Voor deze posten geldt eenzelfde afbouwtraject als voor de aftrekbare kosten met betrekking tot de eigen woning vanaf 2020 is voorzien. Het invoeren van een tariefmaatregel voor deze grondslagverminderende posten is een van de maatregelen waarmee de voorgestelde verlagingen van de belasting op inkomen mogelijk worden gemaakt. Het toepassen van de tariefmaatregel op de ondernemersaftrek en de MKB-winstvrijstelling draagt tevens bij aan het verkleinen van de fiscale verschillen tussen de ondernemer en de werknemer. Dit wordt nader uitgelegd in paragraaf 5.9.
De tariefmaatregel is alleen van toepassing op belastingplichtigen die als geen rekening zou worden gehouden met de hiervoor genoemde posten een belastbaar inkomen uit werk en woning hebben of zouden hebben dat wordt belast in de hoogste schijf (in 2020 een inkomen van meer dan € 68.507).
Onder de huidige regeling, die sinds 2014 geldt, is voor de aftrekbare kosten met betrekking tot een eigen woning een afbouwtraject van het tarief waartegen deze kosten in aftrek worden gebracht voorzien van 0,5%-punt per jaar in de periode 2014–2042. Het voorstel is om deze afbouw met ingang van 1 januari 2020 te versnellen naar 3%-punt per jaar (2,95%-punt voor 2023). Per 2023 wordt het beoogde aftrektarief van 37,05% bereikt. Dit aftrektarief is vanaf 2023 gelijk aan het gezamenlijke basistarief dat vanaf 2021 van toepassing is binnen het tweeschijvenstelsel. Hetzelfde afbouwtraject gaat ook gelden voor de andere grondslagverminderende posten waar de maatregel op ziet, hetgeen met het oog op de uitvoerbaarheid gewenst is. Het afbouwtraject wordt weergegeven in tabel 2.

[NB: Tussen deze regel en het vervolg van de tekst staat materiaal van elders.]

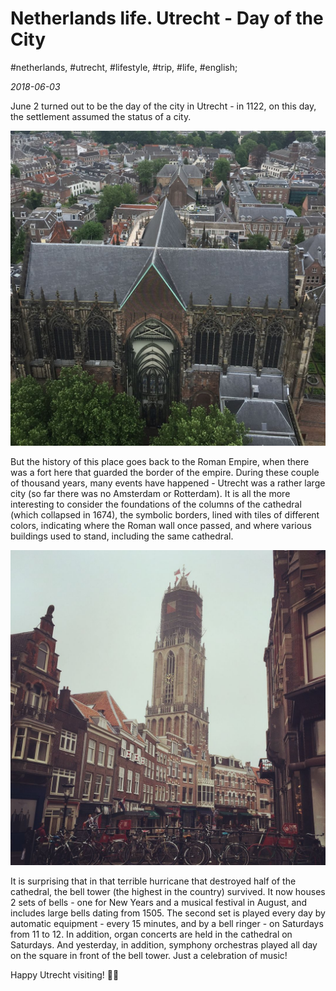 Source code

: # Netherlands life. Utrecht - Day of the City

#netherlands, #utrecht, #lifestyle, #trip, #life, #english;

_2018-06-03_

June 2 turned out to be the day of the city in Utrecht - in 1122, on this day, the settlement assumed the status of a city.

![Utrecht town hall](/images/netherlands-life-utrecht-day-of-the-city/1.jpg "Utrecht town hall")

But the history of this place goes back to the Roman Empire, when there was a fort here that guarded the border of the empire. During these couple of thousand years, many events have happened - Utrecht was a rather large city (so far there was no Amsterdam or Rotterdam). It is all the more interesting to consider the foundations of the columns of the cathedral (which collapsed in 1674), the symbolic borders, lined with tiles of different colors, indicating where the Roman wall once passed, and where various buildings used to stand, including the same cathedral.

![Utrecht town street](/images/netherlands-life-utrecht-day-of-the-city/2.jpg "Utrecht town street")

It is surprising that in that terrible hurricane that destroyed half of the cathedral, the bell tower (the highest in the country) survived. It now houses 2 sets of bells - one for New Years and a musical festival in August, and includes large bells dating from 1505. The second set is played every day by automatic equipment - every 15 minutes, and by a bell ringer - on Saturdays from 11 to 12.
In addition, organ concerts are held in the cathedral on Saturdays. And yesterday, in addition, symphony orchestras played all day on the square in front of the bell tower. Just a celebration of music!

Happy Utrecht visiting! ✌🏼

Jaar | 2018 | 2019 | 2020 | 2021 | 2022 | 2023 |
---|---|---|---|---|---|---|
Maximaal aftrektarief aftrekbare kosten eigen woning | 49,5% | 49,0% | 46,0% | 43,0% | 40,0% | 37,05% |
Maximaal aftrektarief andere grondslagverminderende posten1 | 51,95% | 51,75% | 46,0% | 43,0% | 40,0% | 37,05% |
Met de invoering van de tariefmaatregel voor de eigen woning per 2014 wordt het fiscale voordeel dat voortvloeit uit het hebben van een eigenwoningschuld verkleind en wordt een stimulans gegeven om de schulden van burgers te verlagen en de financierbaarheid van de Nederlandse hypotheekportefeuille te verbeteren. Hoewel de versnelling van het afbouwtraject, ook als rekening wordt gehouden met de terugsluis en de overige lastenverlichtende maatregelen in dit pakket, in individuele gevallen financiële effecten kan hebben waar betrokkenen bij het aangaan van de verplichtingen geen rekening mee hebben gehouden, acht het kabinet het gewenst om in deze kabinetsperiode een forse impuls te geven aan het hiervoor genoemde doel.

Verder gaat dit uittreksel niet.